We Are the Light(44)



“I want to reach out to Sandra Coyle one last time,” I said, which surprised me.

“You don’t think I can pull off the mayor role?” Jill answered, half joking and half serious.

Which is when I said Jill would most definitely make a much better Sara than Sandra—I went on a little about Jill’s table read performance, which really was excellent—but then I told the truth, adding, “It’s just that you weren’t there in the theater that night. And, well… Sandra was.”

“Okay,” Jill said, and went up to the guest room, leaving me alone on the couch.

I pulled out my cell phone and went through all The Survivors’ Group numbers I had programmed in after the first meeting back in December. When I found Sandra’s entry, I pushed it and then held the phone up to my ear.

It rang five or so times before Sandra picked up and said, “Lucas Goodgame, do you know what time it is? It’s almost midnight!”

“I didn’t realize it was so late,” I said truthfully, and then there was a long pause before Sandra asked what I wanted.

It was here that I felt my average self step outside of my body again. The mundane version walked over to the opposite side of the room and then leaned a shoulder against the wall, where I watched a superior Other Lucas field Sandra’s question.

I told Sandra we wanted her to be in our movie. That we knew she thought it was a waste of emotional and financial resources. I described the read throughs with an intensity that was almost poetic. How we had all been laughing together in the library conference room—so loudly that Robin said we were practically shaking the books off the shelves. I let Sandra know everyone except me had cried communally on multiple occasions. So the monster movie project really was therapeutic. It miraculously seemed to be helping The Survivors. And maybe it would help Sandra too if only she’d join us. Because it wasn’t good to hole up and exclude oneself. And art could most definitely be medicinal, which was probably part of the reason why she went to the Majestic Theater with her husband, Greg, that night in the first place. Because she knew the unifying and soothing powers of the silver screen. I was tapping into the great transformative passion that is sometimes hidden within my shadow. I thought I might be winning Sandra over. So I wasn’t surprised when she asked me to visit her house in the morning at eight o’clock, which I, of course, immediately agreed to.

But when I hung up the phone, I began to feel as though I had stepped on a psychological bear trap. The steel-toothed mouth had crunched down on my leg bone, and my bloody stump was now chained to a giant stake from which no amount of pulling could free me.

Upstairs I opened the windows like always, but winged Darcy didn’t make an appearance. It’s been an alarmingly long stretch since she’s held me in her wings. And as I lay on my bed, I thought about Sandra and you excluding yourselves from the project. I tried to be curious about your reasons. I attempted to neutrally look at things from your point of view. I could have understood not wanting to participate if you two hated movies, but you were both there with all the rest of us in the Majestic Theater the night of the tragedy. And I have countless other times seen you both at Mark and Tony’s cinematic cathedral. Remember how I’d always wave from a respectable distance and you’d nod back once in acknowledgment, in a way that wouldn’t let anyone else know you and I had a clandestine alchemical relationship? Regardless, I know you and Sandra at least like movies. So I just really can’t make the pieces fit. If you want to end your part of the mystery, I’m all ears. Or maybe it’s more appropriate—given the present mode of communication—to say I’m all eyes.

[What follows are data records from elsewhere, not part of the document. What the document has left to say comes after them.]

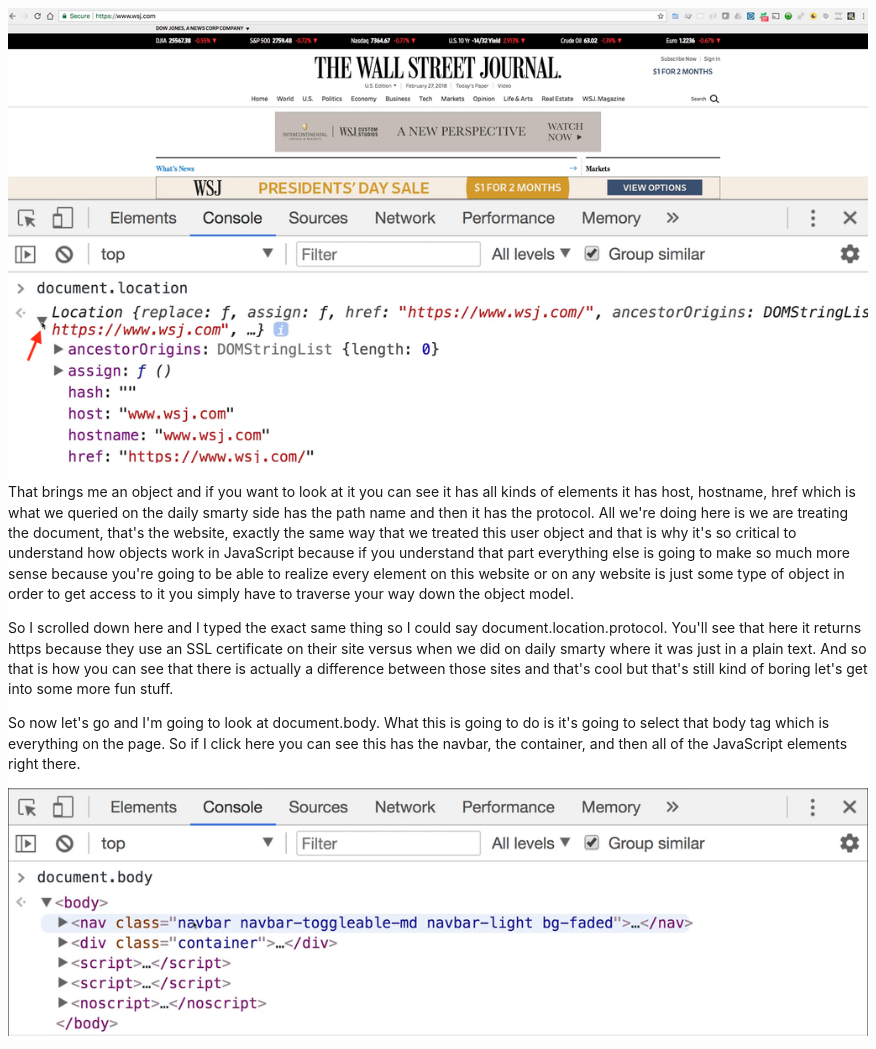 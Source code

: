 ![large](./06-111_IMG6.png)

That brings me an object and if you want to look at it you can see it has all kinds of elements it has host, hostname, href which is what we queried on the daily smarty side has the path name and then it has the protocol. All we're doing here is we are treating the document, that's the website, exactly the same way that we treated this user object and that is why it's so critical to understand how objects work in JavaScript because if you understand that part everything else is going to make so much more sense because you're going to be able to realize every element on this website or on any website is just some type of object in order to get access to it you simply have to traverse your way down the object model. 

So I scrolled down here and I typed the exact same thing so I could say document.location.protocol. You'll see that here it returns https because they use an SSL certificate on their site versus when we did on daily smarty where it was just in a plain text. And so that is how you can see that there is actually a difference between those sites and that's cool but that's still kind of boring let's get into some more fun stuff. 

So now let's go and I'm going to look at document.body. What this is going to do is it's going to select that body tag which is everything on the page. So if I click here you can see this has the navbar, the container, and then all of the JavaScript elements right there. 

![large](./06-111_IMG7.png)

Around five a.m., I realized I wasn’t going to sleep, so I got up and showered and then caught Jill just before she walked out the door on her way to yet another day of cooking at the Cup Of Spoons.

“What are you doing up so early?” she asked with her truck keys dangling from her right hand.

“Couldn’t sleep,” I said.

Jill examined my face for a beat before saying, “Sorry, but I’m late,” and then rushing out through the front door, which is when I knew she was still hurt by my wanting to recast Sandra in her role. But psyche was telling me I needed to reach out to Sandra and you taught me to always listen to psyche.

I wanted to go for an incredibly long walk but worried I would get too sweaty and smelly to meet with Sandra, so I instead made a coffee and sipped it as I watched the early morning light sweep away the last tiny bits of the previous night’s darkness.

When the kitchen clock said 7:20, I took a deep breath and left the house.

As I made my way across Majestic—leaving the smaller-house section, passing through the medium-house section, and then finally entering the large-house section—I tried to mentally clarify what exactly I hoped to accomplish when I looked Sandra in the eyes.

Did I merely want to complete the set—meaning make sure all seventeen Survivors’ Group members participated simply for the sake of being whole?

That wasn’t it, I thought, especially since I was pretty sure I wouldn’t have your participation anyway.

Did I want to exert some form of control over Sandra to fill a narcissistic need?

No.

The icy edge in her voice—what seemed to make everyone want to look down at their shoelaces—motivated me. So did the pain I felt radiating off her whenever she was within ten feet of me. I thought maybe I could relieve Sandra of that discomfort.